Q.デザイン以外にも動物保護団体への寄付やマクロビオティック料理など多方面への関心があり、その活動もなさっているそうですね。

それら全部が実は「LOVE it ONCE MORE」に繋がっています。LOVE itのitは動物でもあれば食でもあり暮らしでもある。もう一度愛すべきitは誰の中にもあるはず。私は茶子という名のトイ・プードルを飼っていて、それがきっかけで保護犬や保護猫に興味を持ち自分にできる支援はないかと売り上げの一部を寄付する活動を始めました。マクロビ料理にはアレルギーで悩んでいた時期に出会い、体に優しいだけでなく食材を無駄にしない考え方も自分のモノづくりに対する価値観と共通していたのがハマった理由。何かに興味を持つには何かしらきっかけがあると思うのですが、例えば「LOVE it ONCE MORE」のマフラーを可愛いと手に取ってくれた方がアップサイクルに出会い、それをトリガーに環境問題に少しでも関心を持ってくれればありがたいです。

Q. 今はSNSを初め自分をアピールする手段が数多くあり、ブランドを立ち上げるのも昔よりハードルが低くなっているかもしれません。そんな中でこれからデザイナーを目指す人にメッセージをお願いします。

自分でブランドを始めるのはとても勇気がいるし、全部に責任を持つ必要があります。
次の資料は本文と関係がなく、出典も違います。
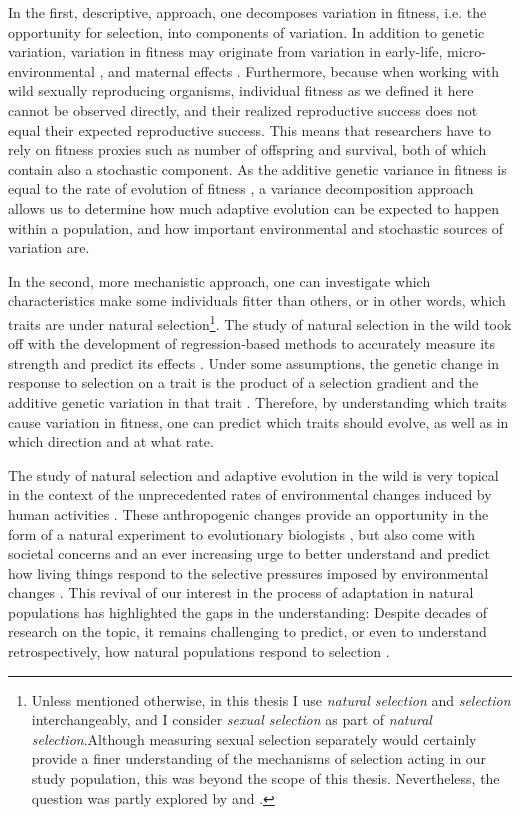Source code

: In the first, descriptive, approach, one decomposes variation in fitness, i.e. the opportunity for selection, into components of variation. In addition to genetic variation, variation in fitness may originate from variation in early-life, micro-environmental \parencite{Turner2009}, and maternal effects \parencite{Wolf2009}. Furthermore, because when working with wild sexually reproducing organisms, individual fitness as we defined it here cannot be observed directly, and their realized reproductive success does not equal their expected reproductive success. This means that researchers have to rely on fitness proxies such as number of offspring and survival, both of which contain also a stochastic component. As the additive genetic variance in fitness is equal to the rate of evolution of fitness \parencite{Fisher1930}, a variance decomposition approach allows us to determine how much adaptive evolution can be expected to happen within a population, and how important environmental and stochastic sources of variation are.

In the second, more mechanistic approach, one can investigate which characteristics make some individuals fitter than others, or in other words, which traits are under natural selection\footnote{Unless mentioned otherwise, in this thesis I use \emph{natural selection} and \emph{selection} interchangeably, and I consider \emph{sexual selection} as part of \emph{natural selection}.Although measuring sexual selection separately would certainly provide a finer understanding of the mechanisms of selection acting in our study population, this was beyond the scope of this thesis. Nevertheless, the question was partly explored by \cite{Garcia-Navas2016} and \cite{Garcia-Navas2015a}.}. The study of natural selection in the wild took off with the development of regression-based methods to accurately measure its strength and predict its effects \parencite{Lande1979, Lande1983}. Under some assumptions, the genetic change in response to selection on a trait is the product of a selection gradient and the additive genetic variation in that trait \parencite{Lush1937}. Therefore, by understanding which traits cause variation in fitness, one can predict which traits should evolve, as well as in which direction and at what rate. 

The study of natural selection and adaptive evolution in the wild is very topical in the context of the unprecedented rates of environmental changes induced by human activities \parencite{parmesan2006}. These anthropogenic changes provide an opportunity in the form of a natural experiment to evolutionary biologists \parencite{Altermatt2016, Brookfield2016}, but also come with societal concerns and an ever increasing urge to better understand and predict how living things respond to the selective pressures imposed by environmental changes \parencite{McCarty2001, Shaw2013}. This revival of our interest in the process of adaptation in natural populations has highlighted the gaps in the understanding: Despite decades of research on the topic, it remains challenging to predict, or even to understand retrospectively, how natural populations respond to selection \parencite{Merila2001, Tafani2013, Shaw2013, Brookfield2016}.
私は今でも心細いし悩むことも多いけれど、自分の作品に絶対の自信を持つこと。自信を持てるまでより良さを追求すること、そして作品と向き合うことで乗り越えています。また、自分の好み以外でも古着含め様々な服に袖を通し、時代ごとの縫製やアイデアを学ぶこと。服をデザインするだけでなくコーデ提案までできると強みになるので、服の知識を実際に着ることで会得するのが良いと思います。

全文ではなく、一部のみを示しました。